I think my options for handling this are either try/catch or write a custom comparator, and both seem a little wonky :)

I'm probably missing something, but thought it was interesting anyway :)

1 Answer

+2 votes
selected by
Best answer

If you have a sorted set of strings, asking whether it contains a keyword is an exceptional case. What should that even mean?

If you want tolerance for this, you will need to provide a comparator that provides a sort order over a broader set of things you might pass it.

Thanks for the response! A couple follow-ups:

  - Why is checking whether a keyword is contained in a _sorted_ set of strings any more exceptional that checking whether it's in a _normal_ set of strings? (Regardless of the fact that the implementation of a sort requires comparison, mostly curious from an API perspective why it's deemed exceptional to check membership in the _sorted_ case but not the normal case).

  - For that matter, why is `(:foo "bar")` not exceptional? What is that call supposed to mean?

Essentially, it seems to me that lots of things gracefully handle `(:foo coll)`, despite them not really making sense, but they don't throw exceptions and happily return `nil`. :)
Because being sorted means you have a comparator with implicit expectations about what you are able to sort.

`(:foo "bar")` is exceptional and it's behavior should be considered undefined
Fair enough :) I guess part of the confusion is that:

`(:foo "bar")` is exceptional, but does not throw an exception
`(:foo sorted-set-coll)` is exceptional, but _does_ throw an exception

The original problem was found from some code that was running postwalk and calling a keyword-fn on each form, which works fine for most datastructures (like strings).
perhaps a better word for these cases is "undefined"
I've just had this issue come to bite me in our codebase at work.

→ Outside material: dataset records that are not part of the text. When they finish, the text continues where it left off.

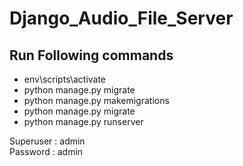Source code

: # Django_Audio_File_Server

## Run Following commands

- env\scripts\activate
- python manage.py migrate
- python manage.py makemigrations
- python manage.py migrate
- python manage.py runserver


Superuser : admin<br>
Password  : admin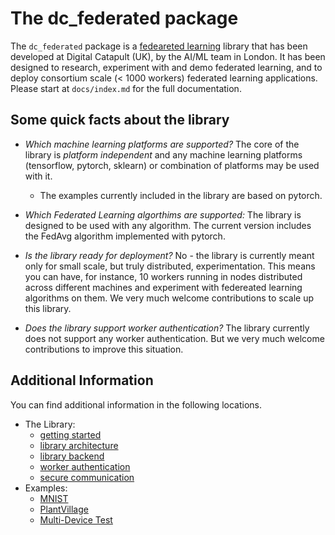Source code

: # The dc_federated package

The `dc_federated` package is a [fedeareted learning](https://en.wikipedia.org/wiki/Federated_learning) library that has been developed at Digital Catapult (UK), by the AI/ML team in London. It has been designed to research, experiment with and demo federated learning, and to deploy consortium  scale (< 1000 workers) federated learning applications. Please start at `docs/index.md` for the full documentation.


## Some quick facts about the library

- *Which machine learning platforms are supported?* The core of the library is *platform independent* and any machine learning platforms (tensorflow, pytorch, sklearn) or combination of platforms may be used with it.
  - The examples currently included in the library are based on pytorch.

- *Which Federated Learning algorthims are supported:* The library is designed to be used with any algorithm. The current version includes the FedAvg algorithm implemented with pytorch.

- *Is the library ready for deployment?* No - the library is currently meant only for small scale, but truly distributed, experimentation. This means you can have, for instance, 10 workers running in nodes distributed across different machines and experiment with federeated learning algorithms on them. We very much welcome contributions to scale up this library.

- *Does the library support worker authentication?* The library currently does not support any worker authentication. But we very much welcome contributions to improve this situation.

## Additional Information

You can find additional information in the following locations.

  - The Library:
    - [getting started](library/getting_started.md)
    - [library architecture](library/architecture.md)
    - [library backend](library/backend.md)
    - [worker authentication](library/worker_authentication.md)
    - [secure communication](library/enabling_ssl.md)
  - Examples:
    - [MNIST](examples/mnist.md)
    - [PlantVillage](examples/plantvillage.md)
    - [Multi-Device Test](examples/multi_device_test.md)
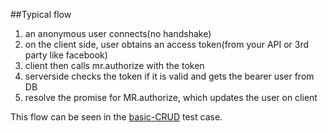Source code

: ##Typical flow

1. an anonymous user connects(no handshake)
2. on the client side, user obtains an access token(from your API or 3rd party like facebook)
3. client then calls mr.authorize with the token
4. serverside checks the token if it is valid and gets the bearer user from DB
5. resolve the promise for MR.authorize, which updates the user on client

This flow can be seen in the [basic-CRUD](test/basic-CRUD.js) test case.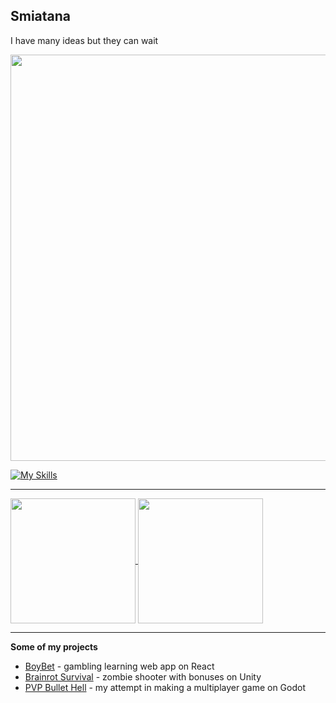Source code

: ## Smiatana

I have many ideas but they can wait

<img src="https://github.com/user-attachments/assets/8451d353-b050-4550-b212-44264b6148da" width="650" />


[![My Skills](https://skillicons.dev/icons?i=js,react,vite,py,flask,cs,dotnet,unity,godot,mysql,sqlite,docker)](https://skillicons.dev)

---

<a href="https://github.com/anuraghazra/github-readme-stats">
  <img height=200 align="center" src="https://github-readme-stats.vercel.app/api?username=PolarMonke&theme=omni" />
</a>
<a href="https://github.com/anuraghazra/convoychat">
  <img height=200 align="center" src="https://github-readme-stats.vercel.app/api/top-langs?username=PolarMonke&layout=compact&langs_count=8&card_width=320&theme=omni" />
</a>

---

**Some of my projects**

- <a href="https://github.com/PolarMonke/gambling">BoyBet</a> - gambling learning web app on React
- <a href="https://github.com/PolarMonke/FPS">Brainrot Survival</a> - zombie shooter with bonuses on Unity
- <a href="https://github.com/PolarMonke/pvpbullethell">PVP Bullet Hell</a> - my attempt in making a multiplayer game on Godot



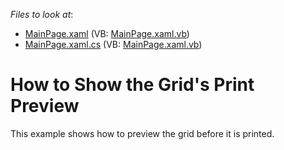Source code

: <!-- default file list -->
*Files to look at*:

* [MainPage.xaml](./CS/PrintPreviewDialogSilverlight/MainPage.xaml) (VB: [MainPage.xaml.vb](./VB/PrintPreviewDialogSilverlight/MainPage.xaml.vb))
* [MainPage.xaml.cs](./CS/PrintPreviewDialogSilverlight/MainPage.xaml.cs) (VB: [MainPage.xaml.vb](./VB/PrintPreviewDialogSilverlight/MainPage.xaml.vb))
<!-- default file list end -->
# How to Show the Grid's Print Preview


<p>This example shows how to preview the grid before it is printed.</p>

<br/>


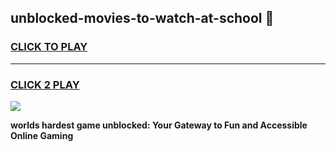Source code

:
## unblocked-movies-to-watch-at-school 👋
<h3>
<a href="https://premium.freeplayer.one?title=unblocked-movies-to-watch-at-school&ref=14F">CLICK TO PLAY</a></h3>
<hr>

<h3>
<a href="https://premium.freeplayer.one?title=unblocked-movies-to-watch-at-school&ref=14F">CLICK 2 PLAY</a>
  
</h3>

<a href="https://premium.freeplayer.one?title=unblocked-movies-to-watch-at-school&ref=12F/"><img src="https://clearcache.store/games.png"></a>


**worlds hardest game unblocked: Your Gateway to Fun and Accessible Online Gaming**
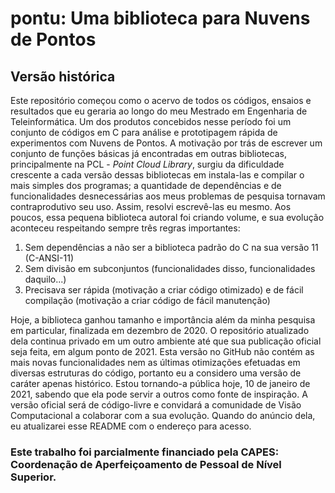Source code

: 
# pontu: Uma biblioteca para Nuvens de Pontos

## Versão histórica

Este repositório começou como o acervo de todos os códigos, ensaios e resultados que eu geraria ao longo do meu Mestrado em Engenharia de Teleinformática. Um dos produtos concebidos nesse período foi um conjunto de códigos em C para análise e prototipagem rápida de experimentos com Nuvens de Pontos. A motivação por trás de escrever um conjunto de funções básicas já encontradas em outras bibliotecas, principalmente na PCL - *Point Cloud Library*, surgiu da dificuldade crescente a cada versão dessas bibliotecas em instala-las e compilar o mais simples dos programas; a quantidade de dependências e de funcionalidades desnecessárias aos meus problemas de pesquisa tornavam contraprodutivo seu uso. Assim, resolvi escrevê-las eu mesmo. Aos poucos, essa pequena biblioteca autoral foi criando volume, e sua evolução aconteceu respeitando sempre três regras importantes:

1. Sem dependências a não ser a biblioteca padrão do C na sua versão 11 (C-ANSI-11)
2. Sem divisão em subconjuntos (funcionalidades disso, funcionalidades daquilo...)
3. Precisava ser rápida (motivação a criar código otimizado) e de fácil compilação (motivação a criar código de fácil manutenção)

Hoje, a biblioteca ganhou tamanho e importância além da minha pesquisa em particular, finalizada em dezembro de 2020. O repositório atualizado dela continua privado em um outro ambiente até que sua publicação oficial seja feita, em algum ponto de 2021. Esta versão no GitHub não contém as mais novas funcionalidades nem as últimas otimizações efetuadas em diversas estruturas do código, portanto eu a considero uma versão de caráter apenas histórico. Estou tornando-a pública hoje, 10 de janeiro de 2021, sabendo que ela pode servir a outros como fonte de inspiração. A versão oficial será de código-livre e convidará a comunidade de Visão Computacional a colaborar com a sua evolução. Quando do anúncio dela, eu atualizarei esse README com o endereço para acesso.

### Este trabalho foi parcialmente financiado pela CAPES: Coordenação de Aperfeiçoamento de Pessoal de Nível Superior.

I built a sorted-map containing only numbers as keys; it works fine during normal testing but crashes on type checks such as `(protocol? my-map)` and sometimes during spec validations. Why? Because those things check for the existence of certain keywords in the map, and doing so throws an exception because it tries to compare a keyword to a number.

To me this fundamentally breaks the contract of what it means to be a map. One expects (and in fact clojure.core and clojure.spec.alpha expect), that if a value satisfies `map?` then one can call a keyword on it and either get a value or a nil.

I can't see any justification for the claim that asking if a sorted-set of strings contains a keyword is an exceptional (or even undefined) case. The answer to "what does that even mean?" is simple - it means, "is that key in this set?", the answer to which will always be no. In mathematics, I can ask if an imaginary number is in the ordered set of integers, and despite those not being comparable the answer is not undefined, it is just no.

It makes sense that trying to *insert* a keyword into a sorted-set of numbers should blow up. But it makes no sense (from an API perspective) that querying for a non-existent member should ever throw an exception.

IIRC Rich Hickey pointed out that strong typing doesn't actually catch any serious bugs, just ones you would find in very basic testing. However this unexpected behaviour of a sorted-map has caused a serious bug that was not caught during normal testing, and would not have been possible in a strongly typed language. To me that means either Rich is wrong about type systems or the implementation of sorted-map/sorted-set is faulty, and I tend towards the latter.
Note that (strongly typed) Java has the same behavior, which is to some degree what we cued on when looking at this.

user=> (def m (java.util.TreeMap.))
user=> (.put m "a" "b")
user=> (.containsKey m 100)
Execution error (ClassCastException) at java.lang.Long/compareTo (Long.java:59).
class java.lang.String cannot be cast to class java.lang.Long (java.lang.String and java.lang.Long are in module java.base of loader 'bootstrap')
If you try to do that in *actual* Java, the compiler will stop you.

It lets you run that code via Clojure's Java interop only because Clojure circumvents Java's strong typing using type casting, which is why you get a ClassCastException at runtime.